Going line by line through the entries below, tally those that hold the string "embed". Give only the total.
- - - - - - -
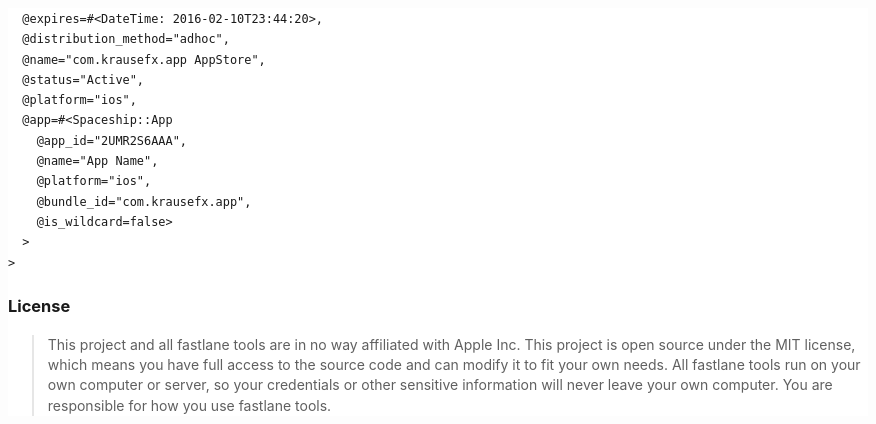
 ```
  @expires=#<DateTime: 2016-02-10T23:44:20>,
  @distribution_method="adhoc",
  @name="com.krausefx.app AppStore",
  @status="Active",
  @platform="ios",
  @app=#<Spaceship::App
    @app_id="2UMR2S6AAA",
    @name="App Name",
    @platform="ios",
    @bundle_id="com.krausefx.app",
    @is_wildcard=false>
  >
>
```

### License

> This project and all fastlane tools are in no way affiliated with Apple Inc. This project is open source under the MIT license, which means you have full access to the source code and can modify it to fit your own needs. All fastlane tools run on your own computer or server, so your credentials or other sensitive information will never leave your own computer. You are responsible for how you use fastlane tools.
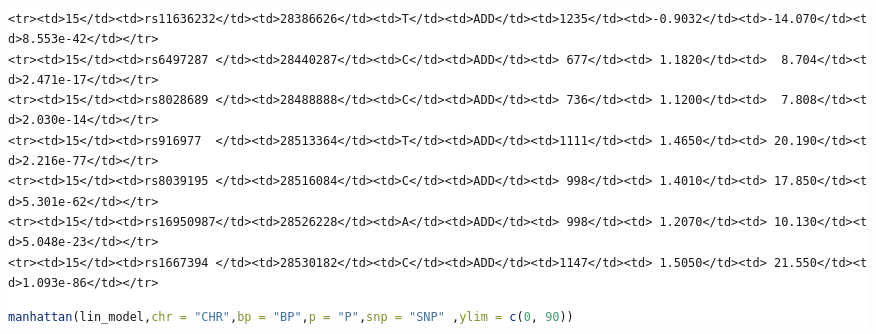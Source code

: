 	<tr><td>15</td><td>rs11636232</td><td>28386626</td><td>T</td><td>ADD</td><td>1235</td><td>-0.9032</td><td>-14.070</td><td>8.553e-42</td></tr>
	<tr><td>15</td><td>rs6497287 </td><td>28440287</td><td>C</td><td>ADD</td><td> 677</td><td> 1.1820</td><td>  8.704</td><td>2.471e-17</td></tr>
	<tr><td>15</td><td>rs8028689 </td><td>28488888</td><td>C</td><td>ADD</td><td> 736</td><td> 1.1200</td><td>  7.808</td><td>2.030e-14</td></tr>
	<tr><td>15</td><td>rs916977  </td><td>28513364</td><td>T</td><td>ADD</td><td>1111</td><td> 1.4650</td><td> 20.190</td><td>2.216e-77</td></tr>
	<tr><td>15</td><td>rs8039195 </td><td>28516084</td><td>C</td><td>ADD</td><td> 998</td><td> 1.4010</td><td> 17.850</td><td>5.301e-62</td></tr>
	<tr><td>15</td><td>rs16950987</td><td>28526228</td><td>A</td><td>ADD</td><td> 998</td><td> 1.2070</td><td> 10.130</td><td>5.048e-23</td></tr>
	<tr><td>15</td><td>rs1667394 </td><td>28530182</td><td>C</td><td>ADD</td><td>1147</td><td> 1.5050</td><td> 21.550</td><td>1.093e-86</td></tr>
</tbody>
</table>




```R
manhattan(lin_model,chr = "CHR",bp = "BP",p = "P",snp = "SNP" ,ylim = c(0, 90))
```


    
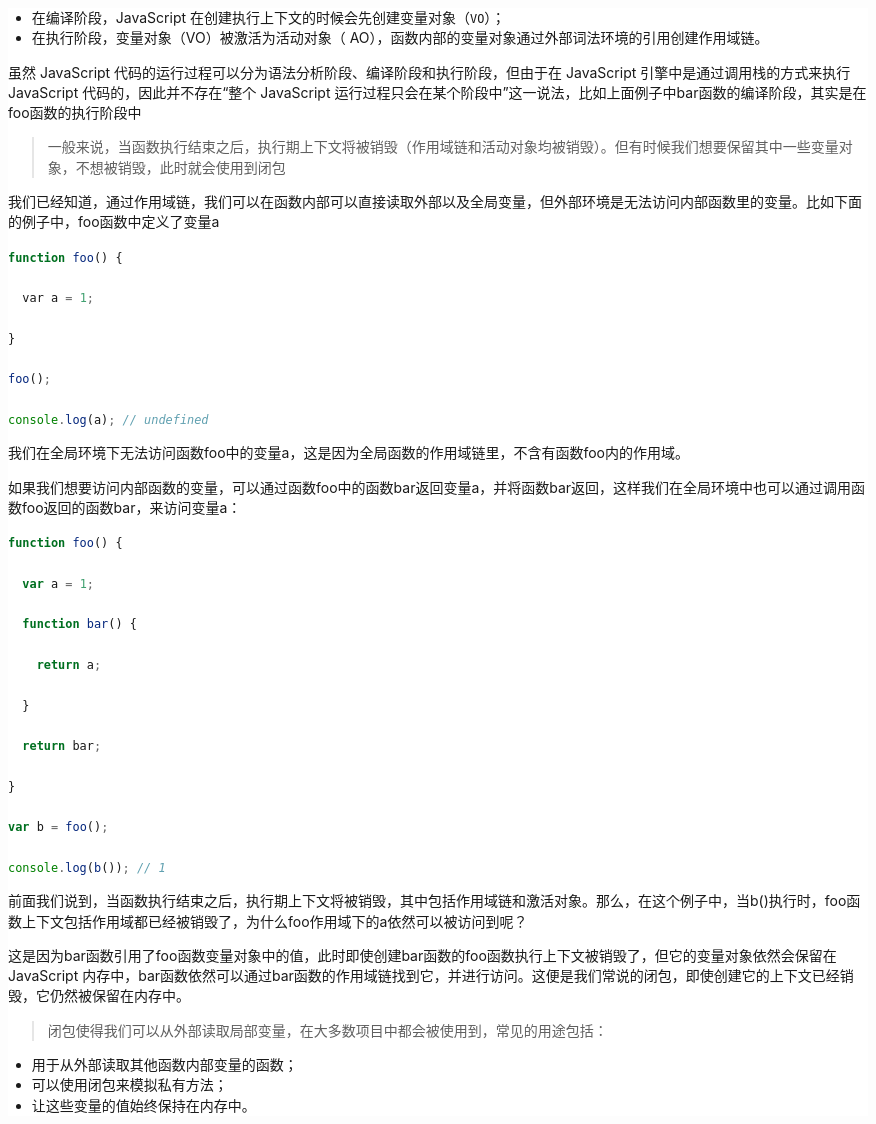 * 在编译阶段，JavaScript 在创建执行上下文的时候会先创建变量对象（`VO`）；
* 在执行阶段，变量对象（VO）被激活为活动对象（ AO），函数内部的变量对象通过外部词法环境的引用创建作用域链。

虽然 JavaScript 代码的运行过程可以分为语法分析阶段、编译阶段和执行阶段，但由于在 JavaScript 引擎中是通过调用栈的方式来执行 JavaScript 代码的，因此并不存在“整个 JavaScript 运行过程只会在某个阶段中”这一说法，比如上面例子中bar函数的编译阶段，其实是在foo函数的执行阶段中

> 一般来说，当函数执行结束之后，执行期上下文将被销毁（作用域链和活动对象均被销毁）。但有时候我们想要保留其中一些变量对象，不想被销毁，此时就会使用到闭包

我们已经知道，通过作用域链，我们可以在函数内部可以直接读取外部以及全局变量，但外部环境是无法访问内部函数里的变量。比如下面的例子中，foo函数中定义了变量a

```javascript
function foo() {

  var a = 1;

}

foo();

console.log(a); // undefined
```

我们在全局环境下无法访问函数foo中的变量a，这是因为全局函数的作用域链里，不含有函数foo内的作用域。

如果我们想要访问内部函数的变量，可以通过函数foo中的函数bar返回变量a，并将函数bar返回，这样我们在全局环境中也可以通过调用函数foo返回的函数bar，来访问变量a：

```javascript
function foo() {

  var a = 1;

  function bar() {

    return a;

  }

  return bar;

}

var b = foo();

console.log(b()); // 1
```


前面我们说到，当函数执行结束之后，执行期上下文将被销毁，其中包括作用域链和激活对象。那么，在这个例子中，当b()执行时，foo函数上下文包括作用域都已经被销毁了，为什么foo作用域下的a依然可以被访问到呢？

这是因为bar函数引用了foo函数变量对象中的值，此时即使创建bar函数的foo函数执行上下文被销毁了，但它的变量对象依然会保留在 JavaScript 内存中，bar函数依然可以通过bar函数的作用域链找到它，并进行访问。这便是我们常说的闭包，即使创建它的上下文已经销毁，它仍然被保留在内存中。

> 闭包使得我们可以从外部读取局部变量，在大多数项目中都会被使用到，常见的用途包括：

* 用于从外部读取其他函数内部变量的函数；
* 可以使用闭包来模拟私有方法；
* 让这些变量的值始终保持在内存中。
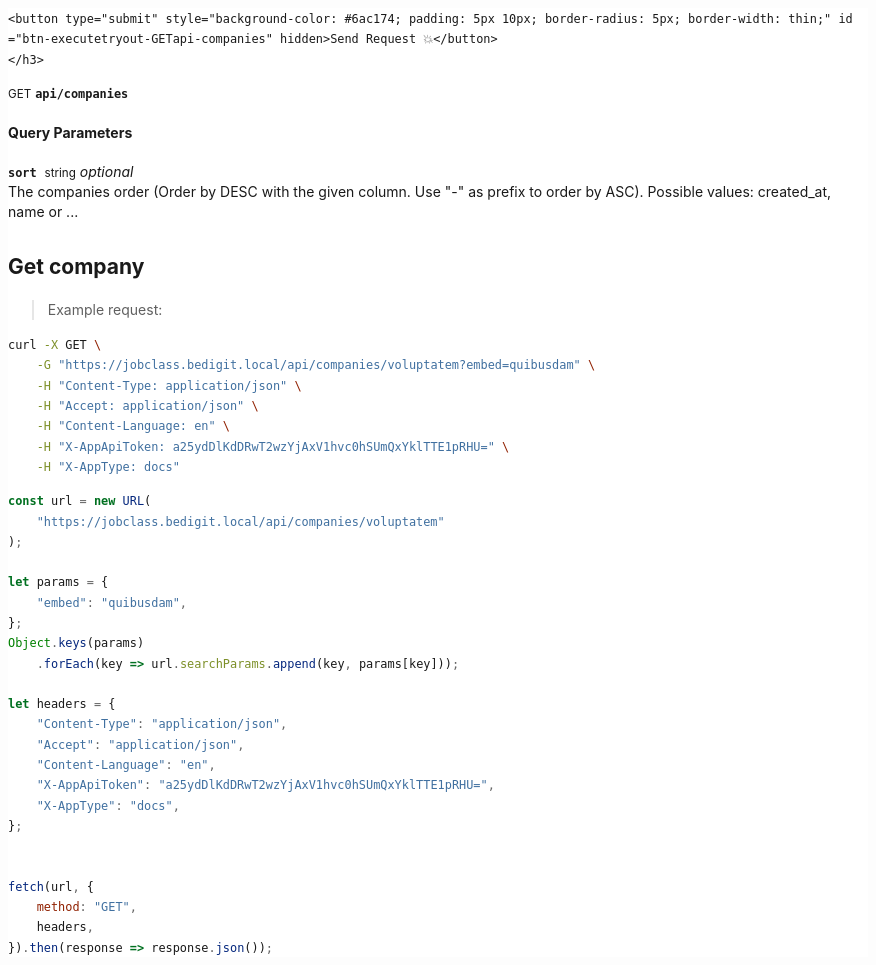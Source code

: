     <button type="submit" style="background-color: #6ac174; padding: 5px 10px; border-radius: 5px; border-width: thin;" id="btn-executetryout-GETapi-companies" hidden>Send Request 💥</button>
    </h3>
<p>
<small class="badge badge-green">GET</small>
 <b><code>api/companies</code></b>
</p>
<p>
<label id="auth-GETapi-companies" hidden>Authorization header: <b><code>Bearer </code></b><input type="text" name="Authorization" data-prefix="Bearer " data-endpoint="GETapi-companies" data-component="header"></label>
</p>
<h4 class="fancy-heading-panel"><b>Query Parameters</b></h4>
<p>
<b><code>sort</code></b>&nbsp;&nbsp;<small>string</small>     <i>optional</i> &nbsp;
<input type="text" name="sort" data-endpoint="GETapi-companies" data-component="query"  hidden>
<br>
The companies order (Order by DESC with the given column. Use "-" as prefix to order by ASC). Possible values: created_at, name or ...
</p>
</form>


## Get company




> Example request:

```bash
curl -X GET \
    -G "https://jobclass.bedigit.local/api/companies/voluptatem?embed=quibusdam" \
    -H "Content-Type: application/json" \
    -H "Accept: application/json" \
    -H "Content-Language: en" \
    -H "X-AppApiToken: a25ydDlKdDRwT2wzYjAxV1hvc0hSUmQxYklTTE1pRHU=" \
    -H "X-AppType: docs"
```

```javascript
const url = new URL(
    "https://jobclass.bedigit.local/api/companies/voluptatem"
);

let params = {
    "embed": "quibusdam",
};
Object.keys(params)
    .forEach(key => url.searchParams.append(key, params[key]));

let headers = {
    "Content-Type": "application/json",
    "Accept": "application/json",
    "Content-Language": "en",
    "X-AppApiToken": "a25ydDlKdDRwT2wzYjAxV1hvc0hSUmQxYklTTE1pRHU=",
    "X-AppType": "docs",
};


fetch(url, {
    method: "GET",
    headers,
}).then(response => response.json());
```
- - - - - - -
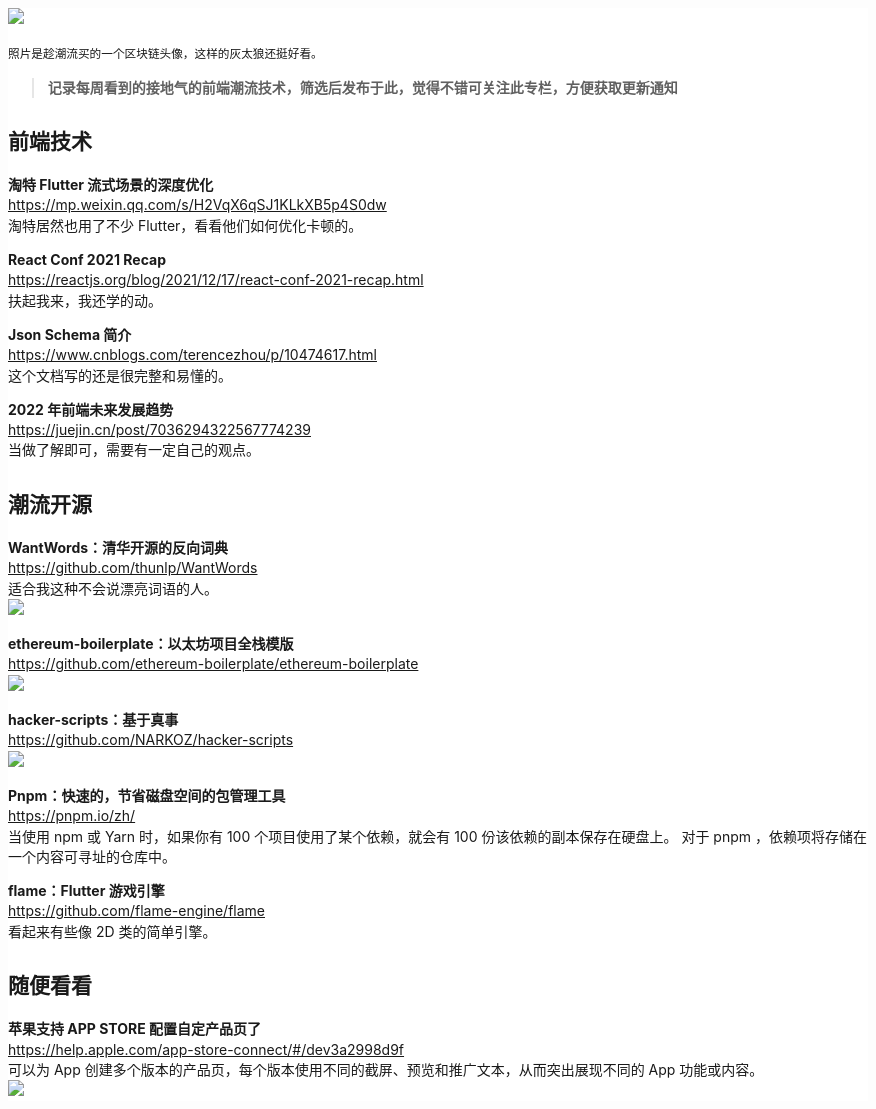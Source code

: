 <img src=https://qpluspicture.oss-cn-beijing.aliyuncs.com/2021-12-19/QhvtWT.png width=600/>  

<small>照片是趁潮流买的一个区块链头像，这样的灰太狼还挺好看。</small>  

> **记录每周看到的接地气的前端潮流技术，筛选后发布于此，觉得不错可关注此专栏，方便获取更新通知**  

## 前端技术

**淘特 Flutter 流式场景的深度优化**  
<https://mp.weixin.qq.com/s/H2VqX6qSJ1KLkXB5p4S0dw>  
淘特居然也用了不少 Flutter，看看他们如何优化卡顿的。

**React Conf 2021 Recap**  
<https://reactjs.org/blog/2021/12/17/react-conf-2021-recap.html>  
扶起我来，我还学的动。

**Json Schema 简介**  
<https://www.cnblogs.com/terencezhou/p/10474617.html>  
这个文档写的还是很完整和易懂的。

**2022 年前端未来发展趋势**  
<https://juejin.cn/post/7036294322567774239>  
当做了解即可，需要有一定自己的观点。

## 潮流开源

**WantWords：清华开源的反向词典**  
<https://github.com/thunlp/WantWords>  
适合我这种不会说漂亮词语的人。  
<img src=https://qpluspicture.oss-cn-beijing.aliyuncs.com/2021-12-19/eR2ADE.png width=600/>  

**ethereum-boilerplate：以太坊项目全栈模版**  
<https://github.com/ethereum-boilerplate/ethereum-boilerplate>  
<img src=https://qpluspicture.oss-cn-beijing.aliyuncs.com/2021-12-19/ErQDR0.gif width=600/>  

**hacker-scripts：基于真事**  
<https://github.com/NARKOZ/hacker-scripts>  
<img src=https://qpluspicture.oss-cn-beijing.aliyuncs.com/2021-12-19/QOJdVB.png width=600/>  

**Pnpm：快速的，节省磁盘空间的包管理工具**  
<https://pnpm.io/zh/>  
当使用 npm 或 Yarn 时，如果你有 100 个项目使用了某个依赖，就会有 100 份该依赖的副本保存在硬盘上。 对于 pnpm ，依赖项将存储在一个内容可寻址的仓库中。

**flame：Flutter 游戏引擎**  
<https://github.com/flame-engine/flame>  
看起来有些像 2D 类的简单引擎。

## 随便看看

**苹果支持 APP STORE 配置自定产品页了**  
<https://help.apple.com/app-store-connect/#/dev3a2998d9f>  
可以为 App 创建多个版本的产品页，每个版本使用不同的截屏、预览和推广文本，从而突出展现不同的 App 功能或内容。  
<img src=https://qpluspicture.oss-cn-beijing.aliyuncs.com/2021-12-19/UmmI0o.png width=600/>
- - - - - - -
SOLUTION BELOW :: 2